Le meurtrier de masse Helmut Rauca à son mariage

À un moment donné, elle cesse de pousser. Elle a 15 ans. C'est une jeune fille occupée par l'avenir, qui ne fait que commencer et qu'elle devrait porter loin de chez Plauen, loin de la maison de ses parents. Elle veut devenir actrice, mais elle ne sait pas comment, elle apprend d’abord à devenir infirmière, crée l’entrée à l’école de théâtre Ernst Busch à Berlin en 1989, joue sur de nombreuses scènes allemandes, s’installe à Düsseldorf, travaille au Schauspielhaus. Au fur et à mesure que les fiançailles s'estompent, Reglindis Rauca se souvient de son talent pour l'écriture et gagne son argent en tant que redacteur publicitaire.

En 2003, à l'âge de 36 ans, elle rencontre le nom de son grand-père sur Internet."Lors d'une soirée, quelqu'un m'a dit qu'il avait recherché son nom sur Google et qu'il avait été surpris par les nombreux succès. Je suis donc devenu curieux", dit-elle. Lorsqu'elle entre son propre nom dans le moteur de recherche, le nom de son grand-père, Helmut Rauca, apparaît immédiatement comme l'un des plus grands succès. Il apparaît sur un site Web publié par un éditeur canadien, qui a ensuite présenté un livre du journaliste Sol Littman sur les poursuites et la remise de Rauca intitulé "Un criminel de guerre au procès: Rauca de Kaunas". Dans la description, le numéro était également appelé: 11584 victimes.

"Au début, j'étais incroyablement choquée, mais plus tard soulagée, je savais enfin ce qui se passait dans ma famille, il y avait toujours une telle pression, comme s'il y avait une ombre sur tout", dit Reglindis Rauca.

La vie avec la culpabilité continue encore et encore

L’horreur, la honte, la vie avec la culpabilité des parents et des grands-parents et l’histoire allemande se poursuivent de génération en génération, dans d’innombrables familles allemandes. Est-ce que ça s'arrête jamais? Si Reglindis Rauca avait des enfants, elle devrait alors leur expliquer pourquoi ses parents, les grands-parents de ses enfants, avaient rompu avec elle.

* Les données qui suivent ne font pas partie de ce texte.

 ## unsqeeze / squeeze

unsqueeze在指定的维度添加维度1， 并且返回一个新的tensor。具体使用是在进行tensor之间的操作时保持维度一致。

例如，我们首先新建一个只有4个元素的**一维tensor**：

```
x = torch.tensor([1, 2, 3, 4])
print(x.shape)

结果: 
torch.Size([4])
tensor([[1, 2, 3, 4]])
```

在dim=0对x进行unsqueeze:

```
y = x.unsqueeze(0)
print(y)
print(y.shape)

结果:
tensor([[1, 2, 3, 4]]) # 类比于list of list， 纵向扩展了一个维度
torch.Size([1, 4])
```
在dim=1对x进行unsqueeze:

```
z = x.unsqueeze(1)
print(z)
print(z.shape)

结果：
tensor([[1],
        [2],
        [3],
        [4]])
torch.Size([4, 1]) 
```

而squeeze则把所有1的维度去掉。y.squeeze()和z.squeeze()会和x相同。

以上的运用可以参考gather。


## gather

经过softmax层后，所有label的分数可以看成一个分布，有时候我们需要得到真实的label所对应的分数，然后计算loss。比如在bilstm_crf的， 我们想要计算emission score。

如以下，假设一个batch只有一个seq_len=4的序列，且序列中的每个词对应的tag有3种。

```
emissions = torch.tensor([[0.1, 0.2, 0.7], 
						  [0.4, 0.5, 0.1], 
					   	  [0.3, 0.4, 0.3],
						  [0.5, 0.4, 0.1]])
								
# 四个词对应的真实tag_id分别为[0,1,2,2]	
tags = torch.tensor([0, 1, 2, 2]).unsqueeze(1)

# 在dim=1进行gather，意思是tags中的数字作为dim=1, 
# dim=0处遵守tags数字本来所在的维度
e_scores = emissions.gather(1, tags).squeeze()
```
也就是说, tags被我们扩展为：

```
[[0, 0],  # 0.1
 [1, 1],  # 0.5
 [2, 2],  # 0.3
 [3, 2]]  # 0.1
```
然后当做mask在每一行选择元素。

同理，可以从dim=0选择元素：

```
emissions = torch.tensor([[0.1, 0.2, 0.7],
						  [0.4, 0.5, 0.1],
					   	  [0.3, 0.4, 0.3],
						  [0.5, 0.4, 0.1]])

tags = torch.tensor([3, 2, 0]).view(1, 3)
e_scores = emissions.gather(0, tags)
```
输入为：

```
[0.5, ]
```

Ensuite, elle devrait trouver les mots.

Est-ce que ses parents pourraient avoir et doivent trouver ces mots? Que saviez-vous avant 1982, avant l'extradition de Helmut Raucas? Quand le silence a-t-il commencé? Déjà avec la grand-mère de Reglindis Rauca, qui n'a pas émigré au Canada avec ses deux fils et en 1956 a demandé le divorce? Qu'est-ce qu'elle a dit à ses fils? Et le père de Reglindis Rauca a-t-il jamais pu faire face au crime de son père? En RDA, une société dans laquelle il n'y avait pas de traitement officiel de complicité dans le Troisième Reich et devait donner? Les malfaiteurs ont finalement habité à l'ouest. Il n'y avait que des victimes en RDA, personne n'était coupable ici.

Reglindis Rauca n’a pas de réponse à ces questions. Des questions qu'elle aimerait poser à ses parents aujourd'hui. Maintenant, lors de sa première visite après la publication du livre, elle ne passe pas la nuit à la maison, mais dans une pension de Plauen. Et ce n'est peut-être pas la dernière fois. L'auteur, petit et délicat, à la peau brillante, presque translucide et aux cheveux roux, a l'air excité. Ses mains accompagnent ses phrases. Elle ne regrette rien, dit-elle. Pas le livre et pas la pause. "Je ne blâme pas mon père, ça doit être mauvais pour lui, mais ça me concerne aussi, depuis que j'ai écrit le livre, je me sens mieux, je me suis calmé."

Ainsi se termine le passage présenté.